-- Assignment --
Where the line with "Esto puede tardar" appears below, start writing out lines exactly, and finish with the line with "1. Descarga el", which is included; write out nothing else.

Source texts of formatted documents
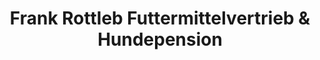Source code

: ---
title: "Frank Rottleb Futtermittelvertrieb & Hundepension"
url: /hassleben/frank-rottleb-futtermittelvertrieb-und-hundepension/
shop: Tiersalon
---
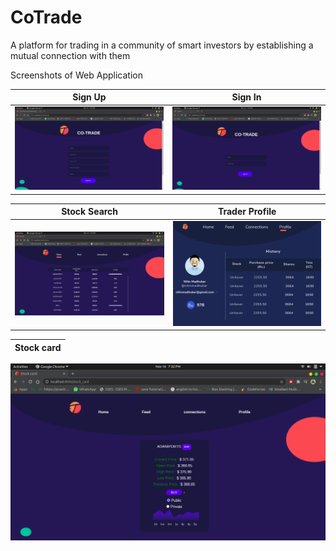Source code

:# CoTrade
A platform for trading in a community of smart investors by establishing a mutual connection with them

Screenshots of Web Application

Sign Up             |  Sign In
:-------------------------:|:-------------------------:
![](webscreenshots/signup.png)  |  ![](webscreenshots/login.png)

Stock Search            |   Trader Profile
:-------------------------:|:-------------------------:
![](webscreenshots/Home.png)  |  ![](webscreenshots/feed.jpg)

Stock card            |   
:-------------------------:| 
![](webscreenshots/stock.png)   

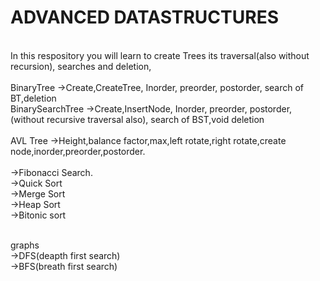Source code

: # ADVANCED DATASTRUCTURES
<br>In this respository you will learn to create Trees its traversal(also without recursion), searches and deletion,
<br>
<br> BinaryTree ->Create,CreateTree, Inorder, preorder, postorder, search of BT,deletion
<br>BinarySearchTree ->Create,InsertNode, Inorder, preorder, postorder,(without recursive traversal also), search 
                       of BST,void deletion
<br>
<br> AVL Tree ->Height,balance factor,max,left rotate,right rotate,create node,inorder,preorder,postorder.
<br><br>->Fibonacci Search.
<br>->Quick Sort
<br>->Merge Sort
<br>->Heap Sort
<br>->Bitonic sort

<br>graphs
<br>->DFS(deapth first search)
<br>->BFS(breath first search)

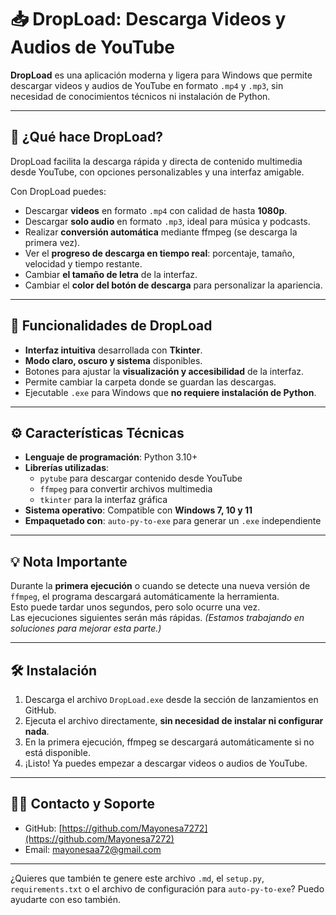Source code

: # 📥 DropLoad: Descarga Videos y Audios de YouTube

**DropLoad** es una aplicación moderna y ligera para Windows que permite descargar videos y audios de YouTube en formato `.mp4` y `.mp3`, sin necesidad de conocimientos técnicos ni instalación de Python.

---

## 🚀 ¿Qué hace DropLoad?

DropLoad facilita la descarga rápida y directa de contenido multimedia desde YouTube, con opciones personalizables y una interfaz amigable.

Con DropLoad puedes:

- Descargar **videos** en formato `.mp4` con calidad de hasta **1080p**.
- Descargar **solo audio** en formato `.mp3`, ideal para música y podcasts.
- Realizar **conversión automática** mediante ffmpeg (se descarga la primera vez).
- Ver el **progreso de descarga en tiempo real**: porcentaje, tamaño, velocidad y tiempo restante.
- Cambiar **el tamaño de letra** de la interfaz.
- Cambiar el **color del botón de descarga** para personalizar la apariencia.

---

## 🔧 Funcionalidades de DropLoad

- **Interfaz intuitiva** desarrollada con **Tkinter**.
- **Modo claro, oscuro y sistema** disponibles.
- Botones para ajustar la **visualización y accesibilidad** de la interfaz.
- Permite cambiar la carpeta donde se guardan las descargas.
- Ejecutable `.exe` para Windows que **no requiere instalación de Python**.

---

## ⚙️ Características Técnicas

- **Lenguaje de programación**: Python 3.10+
- **Librerías utilizadas**:
  - `pytube` para descargar contenido desde YouTube
  - `ffmpeg` para convertir archivos multimedia
  - `tkinter` para la interfaz gráfica
- **Sistema operativo**: Compatible con **Windows 7, 10 y 11**
- **Empaquetado con**: `auto-py-to-exe` para generar un `.exe` independiente

---

## 💡 Nota Importante

Durante la **primera ejecución** o cuando se detecte una nueva versión de `ffmpeg`, el programa descargará automáticamente la herramienta.  
Esto puede tardar unos segundos, pero solo ocurre una vez.  
Las ejecuciones siguientes serán más rápidas. *(Estamos trabajando en soluciones para mejorar esta parte.)*

---

## 🛠️ Instalación

1. Descarga el archivo `DropLoad.exe` desde la sección de lanzamientos en GitHub.
2. Ejecuta el archivo directamente, **sin necesidad de instalar ni configurar nada**.
3. En la primera ejecución, ffmpeg se descargará automáticamente si no está disponible.
4. ¡Listo! Ya puedes empezar a descargar videos o audios de YouTube.

---

## 🧑‍💻 Contacto y Soporte

- GitHub: [https://github.com/Mayonesa7272](https://github.com/Mayonesa7272)
- Email: [mayonesaa72@gmail.com](mailto:mayonesaa72@gmail.com)

---

¿Quieres que también te genere este archivo `.md`, el `setup.py`, `requirements.txt` o el archivo de configuración para `auto-py-to-exe`? Puedo ayudarte con eso también.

-- Completed exercise --
Esto puede tardar unos segundos, pero solo ocurre una vez.  
Las ejecuciones siguientes serán más rápidas. *(Estamos trabajando en soluciones para mejorar esta parte.)*

---

## 🛠️ Instalación

1. Descarga el archivo `DropLoad.exe` desde la sección de lanzamientos en GitHub.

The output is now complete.